NOL traced the worse performance early this year to high fuel costs and low freight rates in container shipping.

APL, NOL’s liner shipping business, reported a 4 percent decrease in first quarter 2012 revenue to $2 billion compared to a year ago. Revenue per FEU (40-foot equivalent unit) declined 7 percent due mostly to lower rates, the company said in a press statement.

Bunker fuel price increased from $523 per metric ton in 1Q 2011 to $684 metric ton in 1Q 2012. APL said it reduced fuel consumption by 75,000 metric tons even though overall cargo volume increased 4 percent in the first quarter.

“There were positive signs in the first quarter—the freight rate increases in March and growth in the logistics business,” said Ng Yat Chung, NOL CEO. “But we must continue to aggressively manage our operating costs, and streamline our organization for greater efficiency.”
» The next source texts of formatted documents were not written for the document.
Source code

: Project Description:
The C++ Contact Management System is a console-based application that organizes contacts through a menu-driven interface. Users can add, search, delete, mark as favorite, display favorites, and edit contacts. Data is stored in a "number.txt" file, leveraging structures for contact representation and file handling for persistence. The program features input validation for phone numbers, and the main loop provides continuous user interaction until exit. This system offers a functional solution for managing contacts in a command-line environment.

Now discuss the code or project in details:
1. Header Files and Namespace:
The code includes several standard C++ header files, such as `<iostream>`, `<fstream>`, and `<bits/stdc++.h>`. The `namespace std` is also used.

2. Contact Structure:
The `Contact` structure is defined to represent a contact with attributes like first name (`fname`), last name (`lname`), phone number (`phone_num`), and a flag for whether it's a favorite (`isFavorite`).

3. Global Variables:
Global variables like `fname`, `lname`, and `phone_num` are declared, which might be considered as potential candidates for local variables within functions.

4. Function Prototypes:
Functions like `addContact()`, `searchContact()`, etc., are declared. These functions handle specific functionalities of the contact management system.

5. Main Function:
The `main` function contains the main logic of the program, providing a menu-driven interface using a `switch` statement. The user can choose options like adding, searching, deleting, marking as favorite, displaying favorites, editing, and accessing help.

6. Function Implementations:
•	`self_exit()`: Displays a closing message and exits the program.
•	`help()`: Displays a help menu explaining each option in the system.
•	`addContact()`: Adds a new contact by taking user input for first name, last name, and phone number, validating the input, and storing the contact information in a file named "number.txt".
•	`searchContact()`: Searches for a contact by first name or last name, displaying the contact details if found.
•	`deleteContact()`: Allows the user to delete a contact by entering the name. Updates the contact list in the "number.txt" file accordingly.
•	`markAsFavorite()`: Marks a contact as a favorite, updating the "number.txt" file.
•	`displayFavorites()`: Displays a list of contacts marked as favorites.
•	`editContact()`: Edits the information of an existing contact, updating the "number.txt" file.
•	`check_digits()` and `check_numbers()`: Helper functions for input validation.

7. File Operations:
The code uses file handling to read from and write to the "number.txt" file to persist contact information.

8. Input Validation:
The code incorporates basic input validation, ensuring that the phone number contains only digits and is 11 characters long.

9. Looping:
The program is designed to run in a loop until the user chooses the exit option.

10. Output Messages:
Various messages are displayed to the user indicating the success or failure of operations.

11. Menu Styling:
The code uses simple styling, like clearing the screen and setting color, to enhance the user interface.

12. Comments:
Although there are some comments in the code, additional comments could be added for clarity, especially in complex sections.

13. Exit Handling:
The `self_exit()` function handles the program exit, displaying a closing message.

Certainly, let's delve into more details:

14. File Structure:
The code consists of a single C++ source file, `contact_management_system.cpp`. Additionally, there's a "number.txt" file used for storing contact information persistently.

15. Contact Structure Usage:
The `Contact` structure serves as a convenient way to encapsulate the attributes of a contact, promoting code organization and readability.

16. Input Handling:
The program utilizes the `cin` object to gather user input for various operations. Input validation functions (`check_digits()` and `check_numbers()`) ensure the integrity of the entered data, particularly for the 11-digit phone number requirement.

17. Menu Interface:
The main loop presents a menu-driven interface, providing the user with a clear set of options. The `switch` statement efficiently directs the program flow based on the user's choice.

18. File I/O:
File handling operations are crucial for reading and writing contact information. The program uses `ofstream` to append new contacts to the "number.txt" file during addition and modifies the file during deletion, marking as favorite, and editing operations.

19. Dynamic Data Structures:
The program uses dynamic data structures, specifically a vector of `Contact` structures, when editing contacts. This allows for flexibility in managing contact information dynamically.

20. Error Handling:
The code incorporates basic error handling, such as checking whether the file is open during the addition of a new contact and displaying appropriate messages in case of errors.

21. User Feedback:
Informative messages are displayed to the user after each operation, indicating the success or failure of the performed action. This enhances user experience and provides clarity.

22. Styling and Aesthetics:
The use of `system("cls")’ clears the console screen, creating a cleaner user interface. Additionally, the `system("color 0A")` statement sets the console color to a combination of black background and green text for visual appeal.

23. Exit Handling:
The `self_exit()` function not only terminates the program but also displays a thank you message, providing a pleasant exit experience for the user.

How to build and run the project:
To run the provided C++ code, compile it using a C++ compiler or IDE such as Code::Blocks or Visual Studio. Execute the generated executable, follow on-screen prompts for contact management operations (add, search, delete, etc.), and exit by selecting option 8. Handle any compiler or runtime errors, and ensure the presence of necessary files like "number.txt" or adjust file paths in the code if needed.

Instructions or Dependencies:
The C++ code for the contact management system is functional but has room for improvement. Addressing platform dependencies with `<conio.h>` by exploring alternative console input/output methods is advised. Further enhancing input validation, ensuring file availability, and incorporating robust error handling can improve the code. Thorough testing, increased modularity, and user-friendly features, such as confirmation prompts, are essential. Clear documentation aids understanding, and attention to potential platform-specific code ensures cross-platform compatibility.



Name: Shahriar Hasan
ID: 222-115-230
The company said the global economic outlook “remains uncertain” and the container shipping industry continues to face high fuel costs and overcapacity. “If conditions for rates and fuel costs do not improve, the Group’s financial performance will remain weak,” it predicted.

The company said it achieved about $100 million in cost savings in the first quarter of 2012 under its ongoing program of reduced fuel consumption and improved operational costs. It said it is on track to achieve $500 million in savings for 2012.
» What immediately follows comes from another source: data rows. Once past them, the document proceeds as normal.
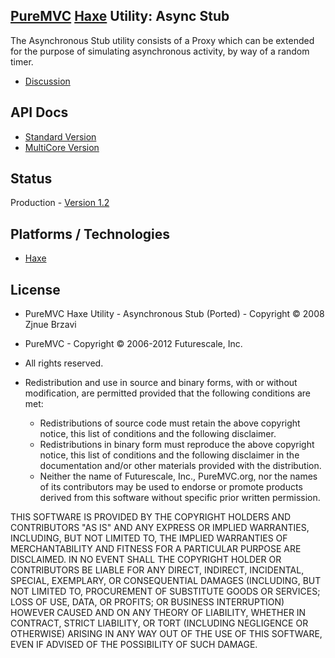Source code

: ## [PureMVC](http://puremvc.github.com/) [Haxe](https://github.com/PureMVC/puremvc-haxe-standard-framework/wiki) Utility: Async Stub
The Asynchronous Stub utility consists of a Proxy which can be extended for the purpose of simulating asynchronous activity, by way of a random timer.

* [Discussion](http://forums.puremvc.org/index.php?topic=887)

## API Docs
* [Standard Version](http://puremvc.org/pages/docs/Haxe/Utility_Haxe_AsyncStub/doc-standard/)
* [MultiCore Version](http://puremvc.org/pages/docs/Haxe/Utility_Haxe_AsyncStub/doc-multicore/)

## Status
Production - [Version 1.2](https://github.com/PureMVC/puremvc-haxe-util-async-stub/blob/master/VERSION)

## Platforms / Technologies
* [Haxe](http://en.wikipedia.org/wiki/Haxe)

## License
* PureMVC Haxe Utility - Asynchronous Stub (Ported) - Copyright © 2008 Zjnue Brzavi 
* PureMVC - Copyright © 2006-2012 Futurescale, Inc.
* All rights reserved.

* Redistribution and use in source and binary forms, with or without modification, are permitted provided that the following conditions are met:

  * Redistributions of source code must retain the above copyright notice, this list of conditions and the following disclaimer.
  * Redistributions in binary form must reproduce the above copyright notice, this list of conditions and the following disclaimer in the documentation and/or other materials provided with the distribution.
  * Neither the name of Futurescale, Inc., PureMVC.org, nor the names of its contributors may be used to endorse or promote products derived from this software without specific prior written permission.

THIS SOFTWARE IS PROVIDED BY THE COPYRIGHT HOLDERS AND CONTRIBUTORS "AS IS" AND ANY EXPRESS OR IMPLIED WARRANTIES, INCLUDING, BUT NOT LIMITED TO, THE IMPLIED WARRANTIES OF MERCHANTABILITY AND FITNESS FOR A PARTICULAR PURPOSE ARE DISCLAIMED. IN NO EVENT SHALL THE COPYRIGHT HOLDER OR CONTRIBUTORS BE LIABLE FOR ANY DIRECT, INDIRECT, INCIDENTAL, SPECIAL, EXEMPLARY, OR CONSEQUENTIAL DAMAGES (INCLUDING, BUT NOT LIMITED TO, PROCUREMENT OF SUBSTITUTE GOODS OR SERVICES; LOSS OF USE, DATA, OR PROFITS; OR BUSINESS INTERRUPTION) HOWEVER CAUSED AND ON ANY THEORY OF LIABILITY, WHETHER IN CONTRACT, STRICT LIABILITY, OR TORT (INCLUDING NEGLIGENCE OR OTHERWISE) ARISING IN ANY WAY OUT OF THE USE OF THIS SOFTWARE, EVEN IF ADVISED OF THE POSSIBILITY OF SUCH DAMAGE.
NOL is also undertaking an organizational restructuring to see additional annual savings of about $70 million from 2013 onwards.

Meanwhile, APL Logistics, NOL’s supply chain management business, reported first quarter 2012 revenue of $394 million, up 7 percent year-over-year. Core EBIT (earnings before interest and taxes) was $13 million, a decline of 38 percent from the first quarter of 2011 “due to higher operating and technology costs related to growth initiatives,” it said.